When you spot false or misleading information online, or in a family group chat, how do you respond? For many people, their first impulse is to factcheck – reply with statistics, make a debunking post on social media or point people towards trustworthy sources.
Factchecking is seen as a go-to method for tackling the spread of false information. But it is notoriously difficult to correct misinformation.
Evidence shows readers trust journalists less when they debunk, rather than confirm, claims. Factchecking can also result in repeating the original lie to a whole new audience, amplifying its reach.
The work of media scholar Alice Marwick can help explain why factchecking often fails when used in isolation. Her research suggests that misinformation is not just a content problem, but an emotional and structural one.
She argues that it thrives through three mutually reinforcing pillars: the content of the message, the personal context of those sharing it, and the technological infrastructure that amplifies it.
1. The message
People find it cognitively easier to accept information than to reject it, which helps explain why misleading content spreads so readily.
Misinformation, whether in the form of a fake video or misleading headline, is problematic only when it finds a receptive audience willing to believe, endorse or share it. It does so by invoking what American sociologist Arlie Hochschild calls “deep stories”. These are emotionally resonant narratives that can explain people’s political beliefs.
The most influential misinformation or disinformation plays into existing beliefs, emotions and social identities, often reducing complex issues to familiar emotional narratives. For example, disinformation about migration might use tropes of “the dangerous outsider”, “the overwhelmed state” or “the undeserving newcomer”.
2. Personal context
When fabricated claims align with a person’s existing values, beliefs and ideologies, they can quickly harden into a kind of “knowledge”. This makes them difficult to debunk.
Marwick researched the spread of fake news during the 2016 US presidential election.
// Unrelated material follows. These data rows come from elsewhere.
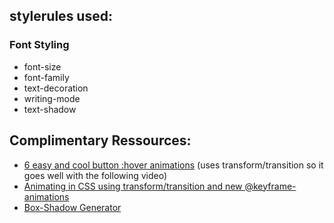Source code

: ## stylerules used:
### Font Styling
- font-size
- font-family
- text-decoration
- writing-mode
- text-shadow


## Complimentary Ressources:
- [6 easy and cool button :hover animations](https://www.fabriziovanmarciano.com/button-styles/) (uses transform/transition so it goes well with the following video)
- [Animating in CSS using transform/transition and new @keyframe-animations](https://www.youtube.com/watch?v=48Gr8vJk_t0&t=1s)
- [Box-Shadow Generator](https://www.cssmatic.com/box-shadow)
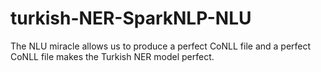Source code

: # turkish-NER-SparkNLP-NLU
The NLU miracle allows us to produce a perfect CoNLL file and a perfect CoNLL file makes the Turkish NER model perfect.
One source described how her strongly conservative mother continued to share false stories about Hillary Clinton, even after she (the daughter) repeatedly debunked the claims.
The mother eventually said: “I don’t care if it’s false, I care that I hate Hillary Clinton, and I want everyone to know that!” This neatly encapsulates how sharing or posting misinformation can be an identity-signalling mechanism.

Ekateryna Zubal/Shutterstock
People share false claims to signal in-group allegiance, a phenomenon researchers describe as “identity-based motivation”. The value of sharing lies not in providing accurate information, but in serving as social currency that reinforces group identity and cohesion.
The increase in the availability of AI-generated images will escalate the spread further. We know that people are willing to share images that they know are fake, when they believe they have an “emotional truth”. Visual content carries an inherent credibility and emotional force – “a picture is worth a thousand words” – that can override scepticism.
3. Technical structures
All of the above is supported by the technical structures of social media platforms, which are engineered to reward engagement. These platforms create revenue by capturing and selling users’ attention to advertisers. The longer and more intensively people engage with content, the more valuable that engagement becomes for advertisers and platform revenue.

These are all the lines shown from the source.